Fantastic Features and Where to Find Them: A Probing Method to combine Features from Multiple Foundation Models

Benjamin Ramtoula; Pierre-Yves Lajoie; Paul Newman; Daniele De Martini

Fantastic Features and Where to Find Them: A Probing Method to combine Features from Multiple Foundation Models

Benjamin Ramtoula, Pierre-Yves Lajoie, Paul Newman, Daniele De Martini

Published: 18 Sept 2025, Last Modified: 29 Oct 2025NeurIPS 2025 posterEveryoneRevisionsBibTeXCC BY 4.0

Keywords: Transfer learning, Feature extraction, Adaptation models, Representation learning

TL;DR: We introduce a new probing architecture capable of efficiently combining features from multiple pre-trained vision foundation models.

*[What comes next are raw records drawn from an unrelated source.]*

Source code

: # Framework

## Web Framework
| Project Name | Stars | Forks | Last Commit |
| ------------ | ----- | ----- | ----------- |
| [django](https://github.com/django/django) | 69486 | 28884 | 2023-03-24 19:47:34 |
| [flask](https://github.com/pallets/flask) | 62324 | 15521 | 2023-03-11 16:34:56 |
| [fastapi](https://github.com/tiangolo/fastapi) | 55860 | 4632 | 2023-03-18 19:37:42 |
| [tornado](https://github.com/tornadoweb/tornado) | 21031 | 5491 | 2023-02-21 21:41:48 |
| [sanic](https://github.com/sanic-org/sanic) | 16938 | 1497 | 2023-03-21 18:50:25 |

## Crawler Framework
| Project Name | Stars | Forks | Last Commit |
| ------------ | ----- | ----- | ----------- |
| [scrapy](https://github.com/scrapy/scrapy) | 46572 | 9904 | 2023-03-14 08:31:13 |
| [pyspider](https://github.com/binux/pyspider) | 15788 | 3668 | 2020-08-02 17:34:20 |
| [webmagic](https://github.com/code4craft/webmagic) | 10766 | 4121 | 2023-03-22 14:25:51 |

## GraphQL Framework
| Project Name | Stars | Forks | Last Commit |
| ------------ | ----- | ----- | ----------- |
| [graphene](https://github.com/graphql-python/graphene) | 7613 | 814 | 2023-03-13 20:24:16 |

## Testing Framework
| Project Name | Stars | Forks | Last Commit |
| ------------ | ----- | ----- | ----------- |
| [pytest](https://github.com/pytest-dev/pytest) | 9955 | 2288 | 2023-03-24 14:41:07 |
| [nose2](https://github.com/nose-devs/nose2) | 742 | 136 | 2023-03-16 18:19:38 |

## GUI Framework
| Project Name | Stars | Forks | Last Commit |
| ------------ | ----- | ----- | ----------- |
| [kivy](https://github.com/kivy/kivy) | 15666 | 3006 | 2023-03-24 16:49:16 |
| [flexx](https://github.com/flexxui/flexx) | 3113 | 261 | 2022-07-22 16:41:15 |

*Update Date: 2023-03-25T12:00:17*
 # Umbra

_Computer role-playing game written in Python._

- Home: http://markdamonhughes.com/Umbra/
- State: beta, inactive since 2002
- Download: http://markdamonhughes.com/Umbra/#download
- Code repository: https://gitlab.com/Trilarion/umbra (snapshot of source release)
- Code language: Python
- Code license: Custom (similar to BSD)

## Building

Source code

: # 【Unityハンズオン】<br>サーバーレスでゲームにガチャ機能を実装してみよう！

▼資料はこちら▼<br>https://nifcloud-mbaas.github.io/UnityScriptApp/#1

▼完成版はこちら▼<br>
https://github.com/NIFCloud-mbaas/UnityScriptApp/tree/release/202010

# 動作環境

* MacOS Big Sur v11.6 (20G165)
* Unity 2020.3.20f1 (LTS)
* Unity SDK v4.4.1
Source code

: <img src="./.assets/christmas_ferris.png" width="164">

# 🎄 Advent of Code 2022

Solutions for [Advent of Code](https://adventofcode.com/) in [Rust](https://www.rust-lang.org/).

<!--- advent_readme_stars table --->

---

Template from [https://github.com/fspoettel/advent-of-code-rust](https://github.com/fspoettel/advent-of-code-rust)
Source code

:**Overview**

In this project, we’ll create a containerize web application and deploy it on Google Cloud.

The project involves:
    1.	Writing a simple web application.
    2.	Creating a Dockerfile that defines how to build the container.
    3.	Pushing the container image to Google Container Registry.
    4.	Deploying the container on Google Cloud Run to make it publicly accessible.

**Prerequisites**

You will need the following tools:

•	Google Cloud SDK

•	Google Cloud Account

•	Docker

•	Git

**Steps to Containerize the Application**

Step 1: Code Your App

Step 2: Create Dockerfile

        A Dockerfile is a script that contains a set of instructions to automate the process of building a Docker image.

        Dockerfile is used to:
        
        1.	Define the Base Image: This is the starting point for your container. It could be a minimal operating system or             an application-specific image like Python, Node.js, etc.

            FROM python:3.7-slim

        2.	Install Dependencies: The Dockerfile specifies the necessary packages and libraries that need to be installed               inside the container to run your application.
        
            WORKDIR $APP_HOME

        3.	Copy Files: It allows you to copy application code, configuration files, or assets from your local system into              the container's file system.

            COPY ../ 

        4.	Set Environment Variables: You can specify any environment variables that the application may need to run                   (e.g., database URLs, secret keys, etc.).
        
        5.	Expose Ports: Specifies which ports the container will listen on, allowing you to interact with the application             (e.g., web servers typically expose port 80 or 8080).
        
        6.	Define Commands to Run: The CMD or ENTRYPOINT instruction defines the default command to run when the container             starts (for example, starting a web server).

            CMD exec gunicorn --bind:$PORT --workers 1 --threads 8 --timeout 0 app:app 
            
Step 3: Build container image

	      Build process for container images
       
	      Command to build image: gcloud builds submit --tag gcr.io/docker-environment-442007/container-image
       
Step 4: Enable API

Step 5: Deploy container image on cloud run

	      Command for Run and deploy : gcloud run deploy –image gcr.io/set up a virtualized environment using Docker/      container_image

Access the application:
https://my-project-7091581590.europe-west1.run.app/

Abstract: Foundation models (FMs) trained with different objectives and data learn diverse representations, making some more effective than others for specific downstream tasks. Existing adaptation strategies, such as parameter-efficient fine-tuning, focus on individual models and do not exploit the complementary strengths across models. Probing methods offer a promising alternative by extracting information from frozen models, but current techniques do not scale well with large feature sets and often rely on dataset-specific hyperparameter tuning. We propose Combined backBones (ComBo), a simple and scalable probing-based adapter that effectively integrates features from multiple models and layers. ComBo compresses activations from layers of one or more FMs into compact token-wise representations and processes them with a lightweight transformer for task-specific prediction. Crucially, ComBo does not require dataset-specific tuning or backpropagation through the backbone models. However, not all models are equally relevant for all tasks. To address this, we introduce a mechanism that leverages ComBo’s joint multi-backbone probing to efficiently evaluate each backbone’s task-relevance, enabling both practical model comparison and improved performance through selective adaptation. On the 19 tasks of the VTAB-1k benchmark, ComBo outperforms previous probing methods, matches or surpasses more expensive alternatives, such as distillation-based model merging, and enables efficient probing of tuned models. Our results demonstrate that ComBo offers a practical and general-purpose framework for combining diverse representations from multiple FMs.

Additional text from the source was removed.